In other embodiments, a user may flick an image element from user interface panel 320 into display region 310 to replace a currently displayed labeled image. For example, if a user flicks image element 2002 toward image element 2004, image element 2004 in display region 310 may be replaced with image element 2002.

Accelerometer

Some devices implementing the image labeling system may include accelerometers, which may provide applications installed on the device with information regarding a direction and amount of motion of the device. The image labeling system may receive and interpret accelerometer information as a gesture or as a modification to a gesture.

The image labeling system may receive information from the device accelerometer in order to perform a subset of the labeling tasks described above. In one embodiment, given unlabeled and labeled images within a display area 310 as in FIGS. 16-21, a user may move the device on which the image labeling system is operating in a direction x, for a distance d, and for an amount of time t. In this example, each unlabeled image may be assigned an amount of inertia prior to the movement, and in some cases, the amount of inertia may be defined to be inversely proportional to the display size of the unlabeled image. In this way, images with a greater likelihood of a match would move more readily than images determined to less likely match a given labeled image. Each unlabeled image may then be moved in the direction x of the nearest labeled image based on an amount proportional to the amount of inertia of an unlabeled image multiplied by the force of movement as calculated using distance d and time t. In this way, a slight movement may move the larger unlabeled images farther than the smaller unlabeled images, resulting in applying the nearest label corresponding to direction x to unlabeled images with a high probability of matching. A more dramatic movement may result in both the larger and smaller unlabeled images being labeled, which may possibly introduce some labeling errors since even unlabeled images with lower probabilities of a match may be labeled.

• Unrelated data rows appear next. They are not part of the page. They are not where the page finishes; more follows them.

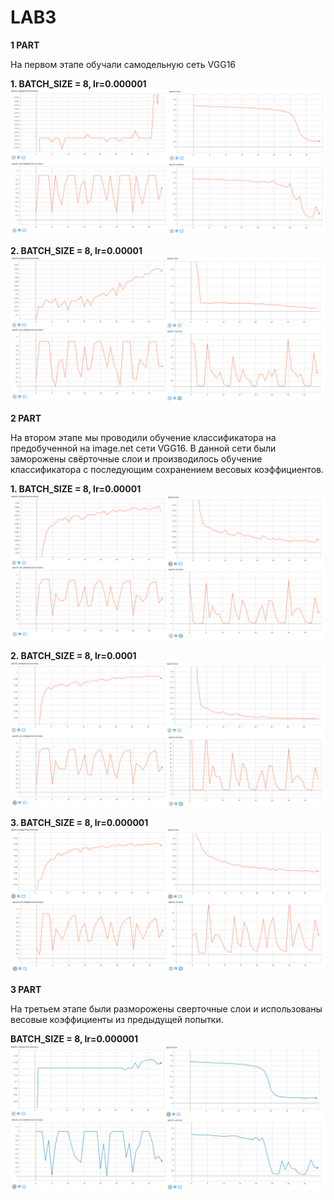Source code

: # LAB3 

**1 PART**

На первом этапе обучали самодельную сеть VGG16

**1. BATCH_SIZE = 8, lr=0.000001**
![Image alt](https://github.com/PavelPoukh/LAB3/blob/master/1.1.png)

**2. BATCH_SIZE = 8, lr=0.00001**
![Image alt](https://github.com/PavelPoukh/LAB3/blob/master/1.2.png)

**2 PART**

На втором этапе мы проводили обучение классификатора на предобученной на image.net сети VGG16. В данной сети были заморожены свёрточные слои и производилось обучение классификатора с последующим сохранением весовых коэффициентов.

**1. BATCH_SIZE = 8, lr=0.00001**
![Image alt](https://github.com/PavelPoukh/LAB3/blob/master/2.1.png)

**2. BATCH_SIZE = 8, lr=0.0001**
![Image alt](https://github.com/PavelPoukh/LAB3/blob/master/2.2.png)

**3. BATCH_SIZE = 8, lr=0.000001**
![Image alt](https://github.com/PavelPoukh/LAB3/blob/master/2.3.png)

**3 PART**

На третьем этапе были разморожены сверточные слои и использованы весовые коэффициенты из предыдущей попытки.

**BATCH_SIZE = 8, lr=0.000001**
![Image alt](https://github.com/PavelPoukh/LAB3/blob/master/3.1.png)
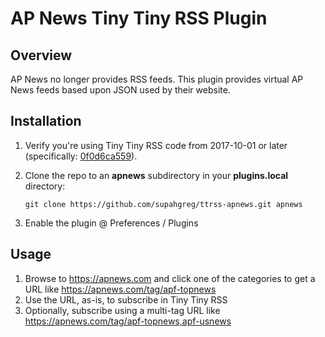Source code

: AP News Tiny Tiny RSS Plugin
============================
Overview
---------------------
AP News no longer provides RSS feeds.  This plugin provides virtual AP News feeds based upon JSON used by their website.

Installation
---------------------
1. Verify you're using Tiny Tiny RSS code from 2017-10-01 or later (specifically: [0f0d6ca559](https://git.tt-rss.org/git/tt-rss/commit/0f0d6ca55945edca137ffb37a17856b93f8c88d8)).
2. Clone the repo to an **apnews** subdirectory in your **plugins.local** directory:

   `git clone https://github.com/supahgreg/ttrss-apnews.git apnews`

3. Enable the plugin @ Preferences / Plugins

Usage
---------------------
1. Browse to https://apnews.com and click one of the categories to get a URL like https://apnews.com/tag/apf-topnews
2. Use the URL, as-is, to subscribe in Tiny Tiny RSS
3. Optionally, subscribe using a multi-tag URL like https://apnews.com/tag/apf-topnews,apf-usnews
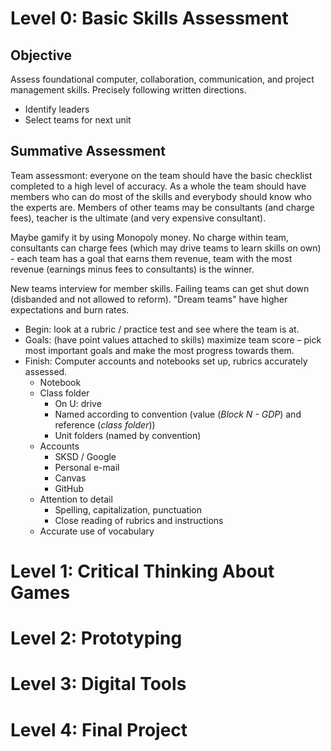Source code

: # Level 0: Basic Skills Assessment

## Objective

Assess foundational computer, collaboration, communication, and project management skills. Precisely following written directions.

* Identify leaders
* Select teams for next unit

## Summative Assessment

Team assessmont: everyone on the team should have the basic checklist completed to a high level of accuracy. As a whole the team should have members who can do most of the skills and everybody should know who the experts are. Members of other teams may be consultants (and charge fees), teacher is the ultimate (and very expensive consultant).

Maybe gamify it by using Monopoly money. No charge within team, consultants can charge fees (which may drive teams to learn skills on own) - each team has a goal that earns them revenue, team with the most revenue (earnings minus fees to consultants) is the winner.

New teams interview for member skills. Failing teams can get shut down (disbanded and not allowed to reform). "Dream teams" have higher expectations and burn rates.

* Begin: look at a rubric / practice test and see where the team is at.
* Goals: (have point values attached to skills) maximize team score – pick most important goals and make the most progress towards them.
* Finish: Computer accounts and notebooks set up, rubrics accurately assessed.
  - Notebook
  - Class folder
    - On U: drive
    - Named according to convention (value (_Block N - GDP_) and reference (_class folder_))
    - Unit folders (named by convention)
  - Accounts
    - SKSD / Google
    - Personal e-mail
    - Canvas
    - GitHub
  - Attention to detail
    - Spelling, capitalization, punctuation
    - Close reading of rubrics and instructions
  - Accurate use of vocabulary

# Level 1: Critical Thinking About Games

# Level 2: Prototyping

# Level 3: Digital Tools

# Level 4: Final Project
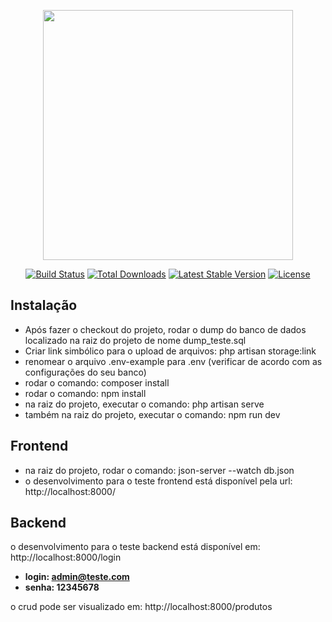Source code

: <p align="center"><a href="https://laravel.com" target="_blank"><img src="https://raw.githubusercontent.com/laravel/art/master/logo-lockup/5%20SVG/2%20CMYK/1%20Full%20Color/laravel-logolockup-cmyk-red.svg" width="400"></a></p>

<p align="center">
<a href="https://travis-ci.org/laravel/framework"><img src="https://travis-ci.org/laravel/framework.svg" alt="Build Status"></a>
<a href="https://packagist.org/packages/laravel/framework"><img src="https://img.shields.io/packagist/dt/laravel/framework" alt="Total Downloads"></a>
<a href="https://packagist.org/packages/laravel/framework"><img src="https://img.shields.io/packagist/v/laravel/framework" alt="Latest Stable Version"></a>
<a href="https://packagist.org/packages/laravel/framework"><img src="https://img.shields.io/packagist/l/laravel/framework" alt="License"></a>
</p>

## Instalação

- Após fazer o checkout do projeto, rodar o dump do banco de dados localizado na raiz do projeto de nome dump_teste.sql
- Criar link simbólico para o upload de arquivos: php artisan storage:link
- renomear o arquivo .env-example para .env (verificar de acordo com as configurações do seu banco)
- rodar o comando: composer install
- rodar o comando: npm install
- na raiz do projeto, executar o comando: php artisan serve
- também na raiz do projeto, executar o comando: npm run dev

## Frontend

- na raiz do projeto, rodar o comando: json-server --watch db.json
- o desenvolvimento para o teste frontend está disponível pela url: http://localhost:8000/


## Backend

o desenvolvimento para o teste backend está disponível em: http://localhost:8000/login
- **login: admin@teste.com**
- **senha: 12345678**

o crud pode ser visualizado em: http://localhost:8000/produtos

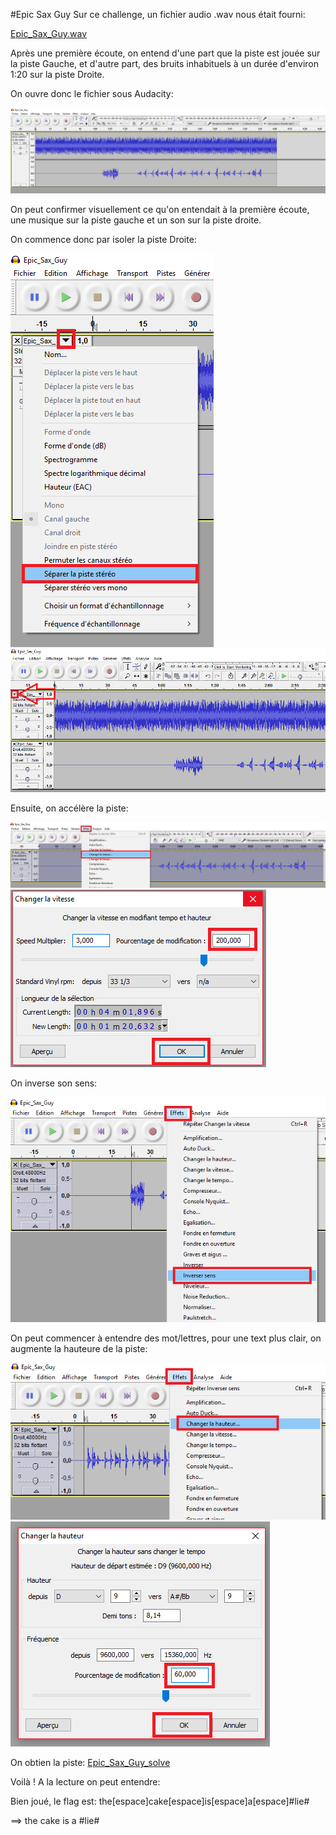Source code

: #Epic Sax Guy
Sur ce challenge, un fichier audio .wav nous était fourni:

[Epic_Sax_Guy.wav](http://www.mediafire.com/file/6la2pgvx1es0lbz/Epic_Sax_Guy.wav)

Après une première écoute, on entend d'une part que la piste est jouée sur la piste Gauche, et d'autre part, des bruits inhabituels à un durée d'environ 1:20 sur la piste Droite.

On ouvre donc le fichier sous Audacity:

![](Audacity1.png)

On peut confirmer visuellement ce qu'on entendait à la première écoute, une musique sur la piste gauche et un son sur la piste droite.

On commence donc par isoler la piste Droite:

![](Audacity2.png)
![](Audacity3.png)

Ensuite, on accélère la piste:

![](Audacity4.png)
![](Audacity5.png)

On inverse son sens:

![](Audacity6.png)

On peut commencer à entendre des mot/lettres, pour une text plus clair, on augmente la hauteure de la piste:

![](Audacity7.png)
![](Audacity8.png)

On obtien la piste:
[Epic_Sax_Guy_solve](http://www.mediafire.com/file/if2qe2hcdivcd9e/Epic_Sax_Guy_solve.wav)

Voilà ! A la lecture on peut entendre: 

Bien joué, le flag est: the[espace]cake[espace]is[espace]a[espace]#lie#

==> the cake is a #lie#
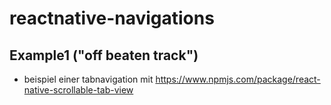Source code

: # reactnative-navigations

## Example1 ("off beaten track")

- beispiel einer tabnavigation mit https://www.npmjs.com/package/react-native-scrollable-tab-view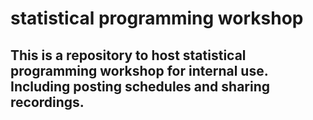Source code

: # statistical programming workshop
## This is a repository to host statistical programming workshop for internal use. Including posting schedules and sharing recordings.
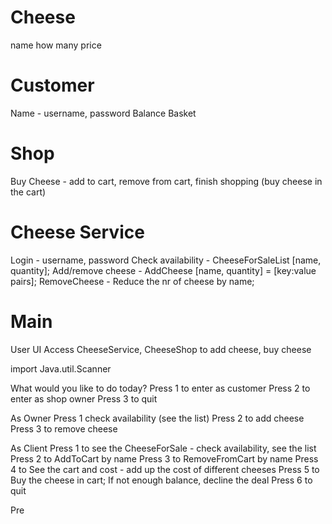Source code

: # Cheese
name
how many
price

# Customer
Name - username, password
Balance
Basket

# Shop
Buy Cheese - add to cart, remove from cart, finish shopping (buy cheese in the cart)

# Cheese Service
Login - username, password
Check availability - CheeseForSaleList [name, quantity]; 
Add/remove cheese - AddCheese [name, quantity] = [key:value pairs]; RemoveCheese - Reduce the nr of cheese by name;

# Main
User UI
Access CheeseService, CheeseShop to add cheese, buy cheese

import Java.util.Scanner

What would you like to do today?
Press 1 to enter as customer
Press 2 to enter as shop owner
Press 3 to quit

As Owner
Press 1 check availability (see the list)
Press 2 to add cheese
Press 3 to remove cheese

As Client
Press 1 to see the CheeseForSale - check availability, see the list
Press 2 to AddToCart by name
Press 3 to RemoveFromCart by name
Press 4 to See the cart and cost - add up the cost of different cheeses
Press 5 to Buy the cheese in cart; If not enough balance, decline the deal
Press 6 to quit



Pre
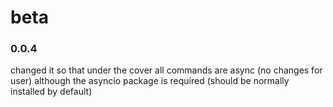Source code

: # beta
### 0.0.4
changed it so that under the cover all commands are async (no changes for user) although the asyncio package is required (should be normally installed by default)

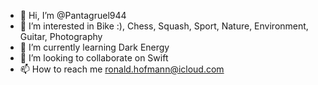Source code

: - 👋 Hi, I’m @Pantagruel944
- 👀 I’m interested in Bike :), Chess, Squash, Sport, Nature, Environment, Guitar, Photography
- 🌱 I’m currently learning Dark Energy
- 💞️ I’m looking to collaborate on Swift
- 📫 How to reach me ronald.hofmann@icloud.com

<!---
Pantagruel944/Pantagruel944 is a ✨ special ✨ repository because its `README.md` (this file) appears on your GitHub profile.
You can click the Preview link to take a look at your changes.
--->
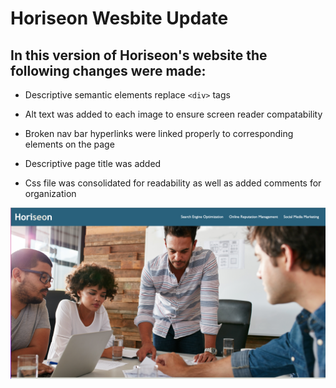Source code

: # Horiseon Wesbite Update
## In this version of Horiseon's website the following changes were made:

- Descriptive semantic elements replace `<div>` tags

- Alt text was added to each image to ensure screen reader compatability

- Broken nav bar hyperlinks were linked properly to corresponding elements on the page

- Descriptive page title was added

- Css file was consolidated for readability as well as added comments for organization

![Horiseon Landing Page Screenshot](./Develop/assets/images/horiseonLanding.png)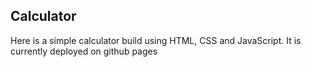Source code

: ## Calculator
Here is a simple calculator build using HTML, CSS and JavaScript.
It is currently deployed on github pages
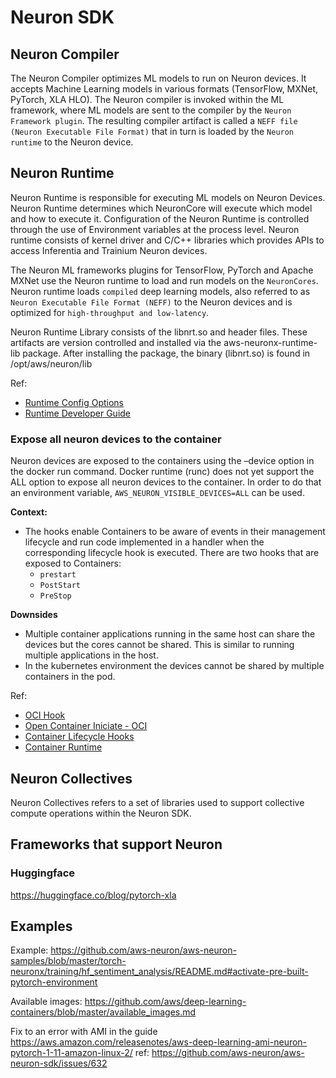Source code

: # Neuron SDK

## Neuron Compiler

The Neuron Compiler optimizes ML models to run on Neuron devices. It accepts Machine Learning models in various formats (TensorFlow, MXNet, PyTorch, XLA HLO). The Neuron compiler is invoked within the ML framework, where ML models are sent to the compiler by the `Neuron Framework plugin`. The resulting compiler artifact is called a `NEFF file (Neuron Executable File Format)` that in turn is loaded by the `Neuron runtime` to the Neuron device.

## Neuron Runtime

Neuron Runtime is responsible for executing ML models on Neuron Devices. Neuron Runtime determines which NeuronCore will execute which model and how to execute it. Configuration of the Neuron Runtime is controlled through the use of Environment variables at the process level. Neuron runtime consists of kernel driver and C/C++ libraries which provides APIs to access Inferentia and Trainium Neuron devices. 

The Neuron ML frameworks plugins for TensorFlow, PyTorch and Apache MXNet use the Neuron runtime to load and run models on the `NeuronCores`. Neuron runtime loads `compiled` deep learning models, also referred to as `Neuron Executable File Format (NEFF)` to the Neuron devices and is optimized for `high-throughput and low-latency`.

Neuron Runtime Library consists of the libnrt.so and header files. These artifacts are version controlled and installed via the aws-neuronx-runtime-lib package. After installing the package, the binary (libnrt.so) is found in /opt/aws/neuron/lib

Ref:
- [Runtime Config Options](https://awsdocs-neuron.readthedocs-hosted.com/en/latest/neuron-runtime/nrt-configurable-parameters.html#nrt-configuration)
- [Runtime Developer Guide](https://awsdocs-neuron.readthedocs-hosted.com/en/latest/neuron-runtime/nrt-api-guide.html)

### Expose all neuron devices to the container

Neuron devices are exposed to the containers using the –device option in the docker run command. Docker runtime (runc) does not yet support the ALL option to expose all neuron devices to the container. In order to do that an environment variable, `AWS_NEURON_VISIBLE_DEVICES=ALL` can be used.

**Context:**
- The hooks enable Containers to be aware of events in their management lifecycle and run code implemented in a handler when the corresponding lifecycle hook is executed. There are two hooks that are exposed to Containers:
    - `prestart`
    - `PostStart`
    - `PreStop`

**Downsides**
- Multiple container applications running in the same host can share the devices but the cores cannot be shared. This is similar to running multiple applications in the host.
- In the kubernetes environment the devices cannot be shared by multiple containers in the pod.

Ref:
- [OCI Hook](https://awsdocs-neuron.readthedocs-hosted.com/en/latest/containers/tutorials/tutorial-oci-hook.html#tutorial-oci-hook)
- [Open Container Iniciate - OCI](https://github.com/opencontainers/runtime-spec)
- [Container Lifecycle Hooks](https://kubernetes.io/docs/concepts/containers/container-lifecycle-hooks/)
- [Container Runtime](https://kubernetes.io/docs/concepts/containers/#container-runtimes)


## Neuron Collectives

Neuron Collectives refers to a set of libraries used to support collective compute operations within the Neuron SDK.


## Frameworks that support Neuron

### Huggingface

https://huggingface.co/blog/pytorch-xla

## Examples

Example: https://github.com/aws-neuron/aws-neuron-samples/blob/master/torch-neuronx/training/hf_sentiment_analysis/README.md#activate-pre-built-pytorch-environment

Available images: https://github.com/aws/deep-learning-containers/blob/master/available_images.md

Fix to an error with AMI in the guide https://aws.amazon.com/releasenotes/aws-deep-learning-ami-neuron-pytorch-1-11-amazon-linux-2/
ref: https://github.com/aws-neuron/aws-neuron-sdk/issues/632
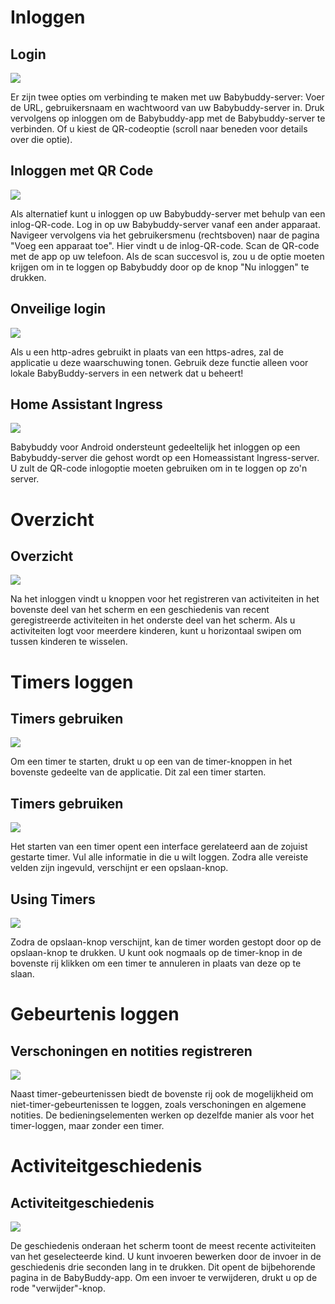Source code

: # Inloggen

## Login

![](direct/help_login_page.png)

Er zijn twee opties om verbinding te maken met uw Babybuddy-server:
Voer de URL, gebruikersnaam en wachtwoord van uw Babybuddy-server in. Druk vervolgens op
inloggen om de Babybuddy-app met de Babybuddy-server te verbinden. Of u kiest de
QR-codeoptie (scroll naar beneden voor details over die optie).

## Inloggen met QR Code

![](direct/help_login_qrcode.png)

Als alternatief kunt u inloggen op uw Babybuddy-server met behulp van een inlog-QR-code. Log in
op uw Babybuddy-server vanaf een ander apparaat. Navigeer vervolgens
via het gebruikersmenu (rechtsboven) naar de pagina "Voeg een apparaat toe". Hier vindt u
de inlog-QR-code. Scan de QR-code met de app op uw telefoon. Als
de scan succesvol is, zou u de optie moeten krijgen om in te loggen op Babybuddy
door op de knop "Nu inloggen" te drukken.

## Onveilige login

![](screenshots/help_insecure_http_warning.png)

Als u een http-adres gebruikt in plaats van een https-adres, zal de applicatie
u deze waarschuwing tonen. Gebruik deze functie alleen voor lokale BabyBuddy-servers in een
netwerk dat u beheert!

## Home Assistant Ingress

![](direct/help_login_homeassistant.png)

Babybuddy voor Android ondersteunt gedeeltelijk het inloggen
op een Babybuddy-server die gehost wordt op een Homeassistant Ingress-server. U
zult de QR-code inlogoptie moeten gebruiken om in te loggen op zo'n server.

# Overzicht

## Overzicht

![](screenshots/help_overview_2.png)

Na het inloggen vindt u knoppen voor het registreren van activiteiten in het bovenste deel van het scherm
en een geschiedenis van recent geregistreerde activiteiten in het onderste deel van het scherm.
Als u activiteiten logt voor meerdere kinderen, kunt u horizontaal swipen om tussen kinderen te wisselen.

# Timers loggen

## Timers gebruiken

![](direct/help_play_button_highlight.png)

Om een timer te starten, drukt u op een van de timer-knoppen in 
het bovenste gedeelte van de applicatie. Dit zal een timer starten.

## Timers gebruiken

![](screenshots/help_timer_interface.png)

Het starten van een timer opent een interface gerelateerd aan de zojuist 
gestarte timer. Vul alle informatie in die u wilt loggen. Zodra alle vereiste 
velden zijn ingevuld, verschijnt er een opslaan-knop.

## Using Timers

![](direct/help_save_button_highlight.png)

Zodra de opslaan-knop verschijnt, kan de timer worden gestopt door op de 
opslaan-knop te drukken. U kunt ook nogmaals op de timer-knop in de bovenste 
rij klikken om een timer te annuleren in plaats van deze op te slaan.

# Gebeurtenis loggen

## Verschoningen en notities registreren

![](screenshots/help_diaper_logging.png)

Naast timer-gebeurtenissen biedt de bovenste rij ook de mogelijkheid om 
niet-timer-gebeurtenissen te loggen, zoals verschoningen en algemene notities.
De bedieningselementen werken op dezelfde manier als voor het timer-loggen, 
maar zonder een timer.

# Activiteitgeschiedenis

## Activiteitgeschiedenis

![](screenshots/help_events.png)

De geschiedenis onderaan het scherm toont de meest recente activiteiten van
het geselecteerde kind. U kunt invoeren bewerken door de invoer in de geschiedenis drie
seconden lang in te drukken. Dit opent de bijbehorende pagina in de BabyBuddy-app.
Om een invoer te verwijderen, drukt u op de rode "verwijder"-knop.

However, dramatic movements may allow a user to more quickly label a larger amount of unlabeled images.

In some embodiments, the image labeling system may either define a threshold of movement or allow a user to disable accelerometer responses. The pre-defined threshold may be useful to distinguish between small, constant movements of the device that are part of normal user handling and between sharper, jarring motions that may more confidently be identified as movement intended to serve as a labeling operation.

Gyroscope

Some devices implementing the image labeling system may include gyroscopes, which may provide applications installed on the device with information regarding roll, pitch, and yaw of the device. The image labeling system may receive and interpret gyroscope information as a gesture or as a modification to a gesture.

In one embodiment, given unlabeled and labeled images within a display area 310 as in FIGS. 16-21, a user may, beginning with the device in a level state, tilt the device down and in the direction of one of the labeled images. The tilting may be interpreted as a gesture, and in response the image labeling system may move each of the unlabeled images in the direction of the tilt. The speed of movement of the unlabeled images may be determined in proportion to the amount of tilt. As each unlabeled image moves toward a labeled image, the unlabeled image may be updated in the display area 310 to be closer to the labeled image. At the point that an unlabeled image reaches a labeled image, the unlabeled image may be labeled with the label of the labeled image and the newly labeled image may be removed from the display area. In some embodiments, as each unlabeled image is labeled, new unlabeled images may appear in the display area 310. As an analogy, each of the unlabeled images may be likened to a marble on a flat surface, where the flat surface has a hole in a corner corresponding to a label, and tilting the flat surface in the direction of the hold results in the marbles moving toward the hole, and when upon reaching the hole, disappearing into the hole or being labeled.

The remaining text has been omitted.